* [Work to be completed]:
In your copy, include every entry exactly as written but no pictures.

[Records from a dataset]
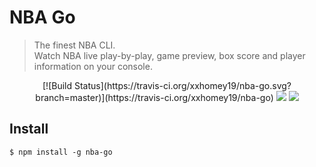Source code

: # NBA Go

> The finest NBA CLI. <br>
> Watch NBA live play-by-play, game preview, box score and player information on your console.

<p align=center>
[![Build Status](https://travis-ci.org/xxhomey19/nba-go.svg?branch=master)](https://travis-ci.org/xxhomey19/nba-go)
<a target="_blank" href="https://opensource.org/licenses/MIT" title="License: MIT"><img src="https://img.shields.io/badge/License-MIT-blue.svg"></a>
<a target="_blank" href="http://makeapullrequest.com" title="PRs Welcome"><img src="https://img.shields.io/badge/PRs-welcome-brightgreen.svg"></a>
</p>

## Install

```
$ npm install -g nba-go
```
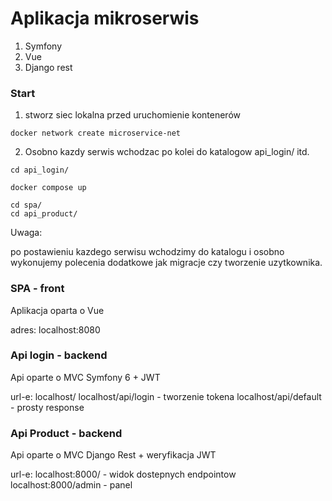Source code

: # Aplikacja mikroserwis

1. Symfony 
2. Vue
3. Django rest

### Start

1. stworz siec lokalna przed uruchomienie kontenerów

```
docker network create microservice-net
```

2. Osobno kazdy serwis wchodzac po kolei do katalogow api_login/ itd.

```
cd api_login/

docker compose up

cd spa/ 
cd api_product/
```

Uwaga: 

po postawieniu kazdego serwisu wchodzimy do katalogu i osobno wykonujemy polecenia dodatkowe
jak migracje czy tworzenie uzytkownika.

### SPA - front

Aplikacja oparta o Vue

adres: localhost:8080

### Api login - backend

Api oparte o MVC Symfony 6 + JWT

url-e:
localhost/
localhost/api/login - tworzenie tokena
localhost/api/default - prosty response


### Api Product - backend

Api oparte o MVC Django Rest + weryfikacja JWT

url-e:
localhost:8000/ - widok dostepnych endpointow
localhost:8000/admin - panel 






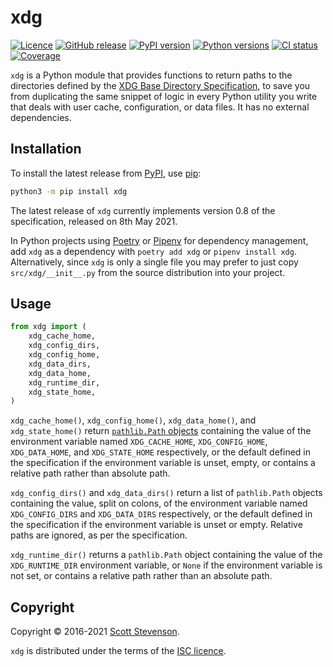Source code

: # xdg

[![Licence](https://img.shields.io/github/license/srstevenson/xdg?label=Licence&color=blue)](https://github.com/srstevenson/xdg/blob/main/LICENCE)
[![GitHub release](https://img.shields.io/github/v/release/srstevenson/xdg?label=GitHub)](https://github.com/srstevenson/xdg)
[![PyPI version](https://img.shields.io/pypi/v/xdg?label=PyPI)](https://pypi.org/project/xdg/)
[![Python versions](https://img.shields.io/pypi/pyversions/xdg?label=Python)](https://pypi.org/project/xdg/)
[![CI status](https://github.com/srstevenson/xdg/workflows/CI/badge.svg)](https://github.com/srstevenson/xdg/actions)
[![Coverage](https://img.shields.io/codecov/c/gh/srstevenson/xdg?label=Coverage)](https://app.codecov.io/gh/srstevenson/xdg)

`xdg` is a Python module that provides functions to return paths to the
directories defined by the [XDG Base Directory Specification][spec], to save you
from duplicating the same snippet of logic in every Python utility you write
that deals with user cache, configuration, or data files. It has no external
dependencies.

## Installation

To install the latest release from [PyPI], use [pip]:

```bash
python3 -m pip install xdg
```

The latest release of `xdg` currently implements version 0.8 of the
specification, released on 8th May 2021.

In Python projects using [Poetry] or [Pipenv] for dependency management, add
`xdg` as a dependency with `poetry add xdg` or `pipenv install xdg`.
Alternatively, since `xdg` is only a single file you may prefer to just copy
`src/xdg/__init__.py` from the source distribution into your project.

## Usage

```python
from xdg import (
    xdg_cache_home,
    xdg_config_dirs,
    xdg_config_home,
    xdg_data_dirs,
    xdg_data_home,
    xdg_runtime_dir,
    xdg_state_home,
)
```

`xdg_cache_home()`, `xdg_config_home()`, `xdg_data_home()`, and
`xdg_state_home()` return [`pathlib.Path` objects][path] containing the value of
the environment variable named `XDG_CACHE_HOME`, `XDG_CONFIG_HOME`,
`XDG_DATA_HOME`, and `XDG_STATE_HOME` respectively, or the default defined in
the specification if the environment variable is unset, empty, or contains a
relative path rather than absolute path.

`xdg_config_dirs()` and `xdg_data_dirs()` return a list of `pathlib.Path`
objects containing the value, split on colons, of the environment variable named
`XDG_CONFIG_DIRS` and `XDG_DATA_DIRS` respectively, or the default defined in
the specification if the environment variable is unset or empty. Relative paths
are ignored, as per the specification.

`xdg_runtime_dir()` returns a `pathlib.Path` object containing the value of the
`XDG_RUNTIME_DIR` environment variable, or `None` if the environment variable is
not set, or contains a relative path rather than an absolute path.

## Copyright

Copyright © 2016-2021 [Scott Stevenson].

`xdg` is distributed under the terms of the [ISC licence].

[isc licence]: https://opensource.org/licenses/ISC
[path]: https://docs.python.org/3/library/pathlib.html#pathlib.Path
[pip]: https://pip.pypa.io/en/stable/
[pipenv]: https://docs.pipenv.org/
[poetry]: https://python-poetry.org/
[pypi]: https://pypi.org/project/xdg/
[scott stevenson]: https://scott.stevenson.io
[spec]:
  https://specifications.freedesktop.org/basedir-spec/basedir-spec-latest.html
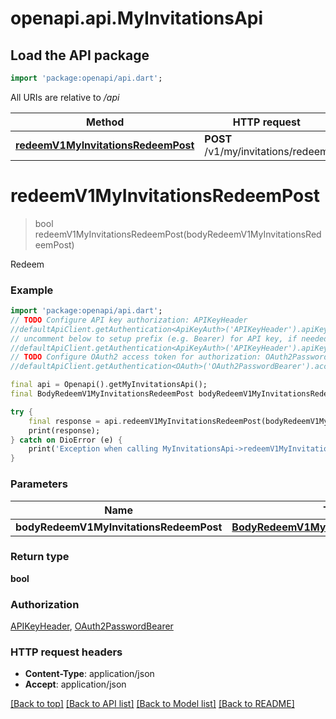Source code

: # openapi.api.MyInvitationsApi

## Load the API package
```dart
import 'package:openapi/api.dart';
```

All URIs are relative to */api*

Method | HTTP request | Description
------------- | ------------- | -------------
[**redeemV1MyInvitationsRedeemPost**](MyInvitationsApi.md#redeemv1myinvitationsredeempost) | **POST** /v1/my/invitations/redeem | Redeem


# **redeemV1MyInvitationsRedeemPost**
> bool redeemV1MyInvitationsRedeemPost(bodyRedeemV1MyInvitationsRedeemPost)

Redeem

### Example
```dart
import 'package:openapi/api.dart';
// TODO Configure API key authorization: APIKeyHeader
//defaultApiClient.getAuthentication<ApiKeyAuth>('APIKeyHeader').apiKey = 'YOUR_API_KEY';
// uncomment below to setup prefix (e.g. Bearer) for API key, if needed
//defaultApiClient.getAuthentication<ApiKeyAuth>('APIKeyHeader').apiKeyPrefix = 'Bearer';
// TODO Configure OAuth2 access token for authorization: OAuth2PasswordBearer
//defaultApiClient.getAuthentication<OAuth>('OAuth2PasswordBearer').accessToken = 'YOUR_ACCESS_TOKEN';

final api = Openapi().getMyInvitationsApi();
final BodyRedeemV1MyInvitationsRedeemPost bodyRedeemV1MyInvitationsRedeemPost = ; // BodyRedeemV1MyInvitationsRedeemPost | 

try {
    final response = api.redeemV1MyInvitationsRedeemPost(bodyRedeemV1MyInvitationsRedeemPost);
    print(response);
} catch on DioError (e) {
    print('Exception when calling MyInvitationsApi->redeemV1MyInvitationsRedeemPost: $e\n');
}
```

### Parameters

Name | Type | Description  | Notes
------------- | ------------- | ------------- | -------------
 **bodyRedeemV1MyInvitationsRedeemPost** | [**BodyRedeemV1MyInvitationsRedeemPost**](BodyRedeemV1MyInvitationsRedeemPost.md)|  | [optional] 

### Return type

**bool**

### Authorization

[APIKeyHeader](../README.md#APIKeyHeader), [OAuth2PasswordBearer](../README.md#OAuth2PasswordBearer)

### HTTP request headers

 - **Content-Type**: application/json
 - **Accept**: application/json

[[Back to top]](#) [[Back to API list]](../README.md#documentation-for-api-endpoints) [[Back to Model list]](../README.md#documentation-for-models) [[Back to README]](../README.md)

* [Answer box]:
Source code

: # NBA Go

> The finest NBA CLI. <br>
> Watch NBA live play-by-play, game preview, box score and player information on your console.

<p align=center>
[![Build Status](https://travis-ci.org/xxhomey19/nba-go.svg?branch=master)](https://travis-ci.org/xxhomey19/nba-go)
<a target="_blank" href="https://opensource.org/licenses/MIT" title="License: MIT"><img src="https://img.shields.io/badge/License-MIT-blue.svg"></a>
<a target="_blank" href="http://makeapullrequest.com" title="PRs Welcome"><img src="https://img.shields.io/badge/PRs-welcome-brightgreen.svg"></a>
</p>

## Install

```
$ npm install -g nba-go
```
Source code

: # Aplikacja mikroserwis

1. Symfony 
2. Vue
3. Django rest

### Start

1. stworz siec lokalna przed uruchomienie kontenerów

```
docker network create microservice-net
```

2. Osobno kazdy serwis wchodzac po kolei do katalogow api_login/ itd.

```
cd api_login/

docker compose up

cd spa/ 
cd api_product/
```

Uwaga: 

po postawieniu kazdego serwisu wchodzimy do katalogu i osobno wykonujemy polecenia dodatkowe
jak migracje czy tworzenie uzytkownika.

### SPA - front

Aplikacja oparta o Vue

adres: localhost:8080

### Api login - backend

Api oparte o MVC Symfony 6 + JWT

url-e:
localhost/
localhost/api/login - tworzenie tokena
localhost/api/default - prosty response


### Api Product - backend

Api oparte o MVC Django Rest + weryfikacja JWT

url-e:
localhost:8000/ - widok dostepnych endpointow
localhost:8000/admin - panel 






Source code

: # xdg

[![Licence](https://img.shields.io/github/license/srstevenson/xdg?label=Licence&color=blue)](https://github.com/srstevenson/xdg/blob/main/LICENCE)
[![GitHub release](https://img.shields.io/github/v/release/srstevenson/xdg?label=GitHub)](https://github.com/srstevenson/xdg)
[![PyPI version](https://img.shields.io/pypi/v/xdg?label=PyPI)](https://pypi.org/project/xdg/)
[![Python versions](https://img.shields.io/pypi/pyversions/xdg?label=Python)](https://pypi.org/project/xdg/)
[![CI status](https://github.com/srstevenson/xdg/workflows/CI/badge.svg)](https://github.com/srstevenson/xdg/actions)
[![Coverage](https://img.shields.io/codecov/c/gh/srstevenson/xdg?label=Coverage)](https://app.codecov.io/gh/srstevenson/xdg)

`xdg` is a Python module that provides functions to return paths to the
directories defined by the [XDG Base Directory Specification][spec], to save you
from duplicating the same snippet of logic in every Python utility you write
that deals with user cache, configuration, or data files. It has no external
dependencies.

## Installation

To install the latest release from [PyPI], use [pip]:

```bash
python3 -m pip install xdg
```

The latest release of `xdg` currently implements version 0.8 of the
specification, released on 8th May 2021.

In Python projects using [Poetry] or [Pipenv] for dependency management, add
`xdg` as a dependency with `poetry add xdg` or `pipenv install xdg`.
Alternatively, since `xdg` is only a single file you may prefer to just copy
`src/xdg/__init__.py` from the source distribution into your project.

## Usage

```python
from xdg import (
    xdg_cache_home,
    xdg_config_dirs,
    xdg_config_home,
    xdg_data_dirs,
    xdg_data_home,
    xdg_runtime_dir,
    xdg_state_home,
)
```

`xdg_cache_home()`, `xdg_config_home()`, `xdg_data_home()`, and
`xdg_state_home()` return [`pathlib.Path` objects][path] containing the value of
the environment variable named `XDG_CACHE_HOME`, `XDG_CONFIG_HOME`,
`XDG_DATA_HOME`, and `XDG_STATE_HOME` respectively, or the default defined in
the specification if the environment variable is unset, empty, or contains a
relative path rather than absolute path.

`xdg_config_dirs()` and `xdg_data_dirs()` return a list of `pathlib.Path`
objects containing the value, split on colons, of the environment variable named
`XDG_CONFIG_DIRS` and `XDG_DATA_DIRS` respectively, or the default defined in
the specification if the environment variable is unset or empty. Relative paths
are ignored, as per the specification.

`xdg_runtime_dir()` returns a `pathlib.Path` object containing the value of the
`XDG_RUNTIME_DIR` environment variable, or `None` if the environment variable is
not set, or contains a relative path rather than an absolute path.

## Copyright

Copyright © 2016-2021 [Scott Stevenson].

`xdg` is distributed under the terms of the [ISC licence].

[isc licence]: https://opensource.org/licenses/ISC
[path]: https://docs.python.org/3/library/pathlib.html#pathlib.Path
[pip]: https://pip.pypa.io/en/stable/
[pipenv]: https://docs.pipenv.org/
[poetry]: https://python-poetry.org/
[pypi]: https://pypi.org/project/xdg/
[scott stevenson]: https://scott.stevenson.io
[spec]:
  https://specifications.freedesktop.org/basedir-spec/basedir-spec-latest.html
Source code

: # openapi.api.MyInvitationsApi

## Load the API package
```dart
import 'package:openapi/api.dart';
```

All URIs are relative to */api*

Method | HTTP request | Description
------------- | ------------- | -------------
[**redeemV1MyInvitationsRedeemPost**](MyInvitationsApi.md#redeemv1myinvitationsredeempost) | **POST** /v1/my/invitations/redeem | Redeem


# **redeemV1MyInvitationsRedeemPost**
> bool redeemV1MyInvitationsRedeemPost(bodyRedeemV1MyInvitationsRedeemPost)

Redeem

### Example
```dart
import 'package:openapi/api.dart';
// TODO Configure API key authorization: APIKeyHeader
//defaultApiClient.getAuthentication<ApiKeyAuth>('APIKeyHeader').apiKey = 'YOUR_API_KEY';
// uncomment below to setup prefix (e.g. Bearer) for API key, if needed
//defaultApiClient.getAuthentication<ApiKeyAuth>('APIKeyHeader').apiKeyPrefix = 'Bearer';
// TODO Configure OAuth2 access token for authorization: OAuth2PasswordBearer
//defaultApiClient.getAuthentication<OAuth>('OAuth2PasswordBearer').accessToken = 'YOUR_ACCESS_TOKEN';

final api = Openapi().getMyInvitationsApi();
final BodyRedeemV1MyInvitationsRedeemPost bodyRedeemV1MyInvitationsRedeemPost = ; // BodyRedeemV1MyInvitationsRedeemPost | 

try {
    final response = api.redeemV1MyInvitationsRedeemPost(bodyRedeemV1MyInvitationsRedeemPost);
    print(response);
} catch on DioError (e) {
    print('Exception when calling MyInvitationsApi->redeemV1MyInvitationsRedeemPost: $e\n');
}
```

### Parameters

Name | Type | Description  | Notes
------------- | ------------- | ------------- | -------------
 **bodyRedeemV1MyInvitationsRedeemPost** | [**BodyRedeemV1MyInvitationsRedeemPost**](BodyRedeemV1MyInvitationsRedeemPost.md)|  | [optional] 

### Return type

**bool**

### Authorization

[APIKeyHeader](../README.md#APIKeyHeader), [OAuth2PasswordBearer](../README.md#OAuth2PasswordBearer)

### HTTP request headers

 - **Content-Type**: application/json
 - **Accept**: application/json

[[Back to top]](#) [[Back to API list]](../README.md#documentation-for-api-endpoints) [[Back to Model list]](../README.md#documentation-for-models) [[Back to README]](../README.md)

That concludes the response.